Four simple starting points for airports adopting a virtual ramp control system

Virtual ramp control systems (VRCS), high-resolution digital cameras and displays that can replace the window views from physical ramp control towers, are increasingly popular at U.S. airports. For good reason, too. A VRCS presents airports with a modern solution for safety challenges posed by blind spots on brick-and-mortar ramp control towers and for challenges caused by limited ramp space due to growth. With a VRCS, airports can address current and future growth without the burden of needing new infrastructure every five or ten years.

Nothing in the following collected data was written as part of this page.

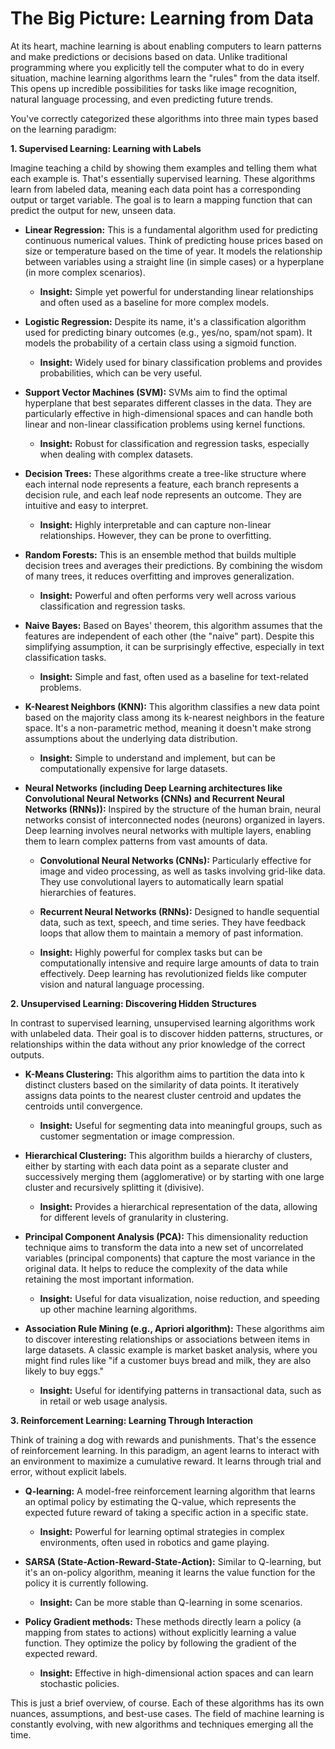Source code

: 
# The Big Picture: Learning from Data

At its heart, machine learning is about enabling computers to learn patterns and make predictions or decisions based on data. Unlike traditional programming where you explicitly tell the computer what to do in every situation, machine learning algorithms learn the "rules" from the data itself. This opens up incredible possibilities for tasks like image recognition, natural language processing, and even predicting future trends.

You've correctly categorized these algorithms into three main types based on the learning paradigm:

**1. Supervised Learning: Learning with Labels**

Imagine teaching a child by showing them examples and telling them what each example is. That's essentially supervised learning. These algorithms learn from labeled data, meaning each data point has a corresponding output or target variable. The goal is to learn a mapping function that can predict the output for new, unseen data.

* **Linear Regression:** This is a fundamental algorithm used for predicting continuous numerical values. Think of predicting house prices based on size or temperature based on the time of year. It models the relationship between variables using a straight line (in simple cases) or a hyperplane (in more complex scenarios).

    * **Insight:** Simple yet powerful for understanding linear relationships and often used as a baseline for more complex models.

* **Logistic Regression:** Despite its name, it's a classification algorithm used for predicting binary outcomes (e.g., yes/no, spam/not spam). It models the probability of a certain class using a sigmoid function.

    * **Insight:** Widely used for binary classification problems and provides probabilities, which can be very useful.

* **Support Vector Machines (SVM):** SVMs aim to find the optimal hyperplane that best separates different classes in the data. They are particularly effective in high-dimensional spaces and can handle both linear and non-linear classification problems using kernel functions.

    * **Insight:** Robust for classification and regression tasks, especially when dealing with complex datasets.

* **Decision Trees:** These algorithms create a tree-like structure where each internal node represents a feature, each branch represents a decision rule, and each leaf node represents an outcome. They are intuitive and easy to interpret.

    * **Insight:** Highly interpretable and can capture non-linear relationships. However, they can be prone to overfitting.

* **Random Forests:** This is an ensemble method that builds multiple decision trees and averages their predictions. By combining the wisdom of many trees, it reduces overfitting and improves generalization.

    * **Insight:** Powerful and often performs very well across various classification and regression tasks.

* **Naive Bayes:** Based on Bayes' theorem, this algorithm assumes that the features are independent of each other (the "naive" part). Despite this simplifying assumption, it can be surprisingly effective, especially in text classification tasks.

    * **Insight:** Simple and fast, often used as a baseline for text-related problems.

* **K-Nearest Neighbors (KNN):** This algorithm classifies a new data point based on the majority class among its k-nearest neighbors in the feature space. It's a non-parametric method, meaning it doesn't make strong assumptions about the underlying data distribution.

    * **Insight:** Simple to understand and implement, but can be computationally expensive for large datasets.

* **Neural Networks (including Deep Learning architectures like Convolutional Neural Networks (CNNs) and Recurrent Neural Networks (RNNs)):** Inspired by the structure of the human brain, neural networks consist of interconnected nodes (neurons) organized in layers. Deep learning involves neural networks with multiple layers, enabling them to learn complex patterns from vast amounts of data.

    * **Convolutional Neural Networks (CNNs):** Particularly effective for image and video processing, as well as tasks involving grid-like data. They use convolutional layers to automatically learn spatial hierarchies of features.
    * **Recurrent Neural Networks (RNNs):** Designed to handle sequential data, such as text, speech, and time series. They have feedback loops that allow them to maintain a memory of past information.

    * **Insight:** Highly powerful for complex tasks but can be computationally intensive and require large amounts of data to train effectively. Deep learning has revolutionized fields like computer vision and natural language processing.

**2. Unsupervised Learning: Discovering Hidden Structures**

In contrast to supervised learning, unsupervised learning algorithms work with unlabeled data. Their goal is to discover hidden patterns, structures, or relationships within the data without any prior knowledge of the correct outputs.

* **K-Means Clustering:** This algorithm aims to partition the data into k distinct clusters based on the similarity of data points. It iteratively assigns data points to the nearest cluster centroid and updates the centroids until convergence.

    * **Insight:** Useful for segmenting data into meaningful groups, such as customer segmentation or image compression.

* **Hierarchical Clustering:** This algorithm builds a hierarchy of clusters, either by starting with each data point as a separate cluster and successively merging them (agglomerative) or by starting with one large cluster and recursively splitting it (divisive).

    * **Insight:** Provides a hierarchical representation of the data, allowing for different levels of granularity in clustering.

* **Principal Component Analysis (PCA):** This dimensionality reduction technique aims to transform the data into a new set of uncorrelated variables (principal components) that capture the most variance in the original data. It helps to reduce the complexity of the data while retaining the most important information.

    * **Insight:** Useful for data visualization, noise reduction, and speeding up other machine learning algorithms.

* **Association Rule Mining (e.g., Apriori algorithm):** These algorithms aim to discover interesting relationships or associations between items in large datasets. A classic example is market basket analysis, where you might find rules like "if a customer buys bread and milk, they are also likely to buy eggs."

    * **Insight:** Useful for identifying patterns in transactional data, such as in retail or web usage analysis.

**3. Reinforcement Learning: Learning Through Interaction**

Think of training a dog with rewards and punishments. That's the essence of reinforcement learning. In this paradigm, an agent learns to interact with an environment to maximize a cumulative reward. It learns through trial and error, without explicit labels.

* **Q-learning:** A model-free reinforcement learning algorithm that learns an optimal policy by estimating the Q-value, which represents the expected future reward of taking a specific action in a specific state.

    * **Insight:** Powerful for learning optimal strategies in complex environments, often used in robotics and game playing.

* **SARSA (State-Action-Reward-State-Action):** Similar to Q-learning, but it's an on-policy algorithm, meaning it learns the value function for the policy it is currently following.

    * **Insight:** Can be more stable than Q-learning in some scenarios.

* **Policy Gradient methods:** These methods directly learn a policy (a mapping from states to actions) without explicitly learning a value function. They optimize the policy by following the gradient of the expected reward.

    * **Insight:** Effective in high-dimensional action spaces and can learn stochastic policies.

This is just a brief overview, of course. Each of these algorithms has its own nuances, assumptions, and best-use cases. The field of machine learning is constantly evolving, with new algorithms and techniques emerging all the time.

VRCS also integrate with Airport Surface Detection Equipment, Model X, (ASDE-X) so controllers not only have clear, complete, strategic views of the ramp area but also have - on screen, at their fingertips - all the information they need about aircraft flight numbers and where aircraft are arriving from and going to next. Plus, VRCS don’t take up much real estate and are flexible when it comes to location; camera systems can be built into existing terminals or into new structures, and they’re adaptable and expandable.

By keeping air traffic running smoothly, a VRCS saves the airport money and improves the passenger experience. And that’s not all. VRCS brings other benefits, too, like increased safety and reduced CO2 emissions. So, it’s easy to see why some of our country’s biggest airports - Fort Lauderdale-Hollywood International (FLL), George Bush Intercontinental (IAH), Orlando International (MCO), and Kansas City International (KCI) - have installed cutting-edge VRCS.

Airports in Europe and Australia have already embraced this technology and it will only become more common here in the United States. More than just a trend, this technology is the future of ramp control.

That’s why last year the National Academy of Sciences published the comprehensive Virtual Airport Ramp Control Operations: A Guide (2023). An excellent resource, the guide is built on research from Airport Cooperative Research Program (ACRP) Project 10-31 and built for U.S. airport operators and stakeholders at airports of all sizes. It efficiently lays out VRCS capabilities, steps for the decision and planning process, cost considerations, and more. I recommend it.

I also recommend, as someone with experience in VRCS procurement and installation at KCI and Nashville International Airport, four practical and simple starting points for finding the right partners when it comes to acquiring this technology. Because who you work with and how everyone is brought together is as important to a successful outcome as understanding all the steps in the planning process.

Starting point 1: Select the engineer and consulting firm that can serve your airport best.

As you know, a good consultant is an engineer you work well with, who makes the lives of airport operators, staff, and stakeholders easier. In the case of VRCS procurement and installation, this consultant should also come with the experience of successfully installing a VRCS.

An engineering consultant who’s successfully overseen a VRCS procurement and install before brings a valuable understanding of the unique aspects of this kind of project, which straddles both landside and airside elements. A VRCS can, for example, impact the terminal (we may have to install support structures on the terminal roof, to name just one possibility). It can also interact with airfield lighting controls and impact other exclusively airside items.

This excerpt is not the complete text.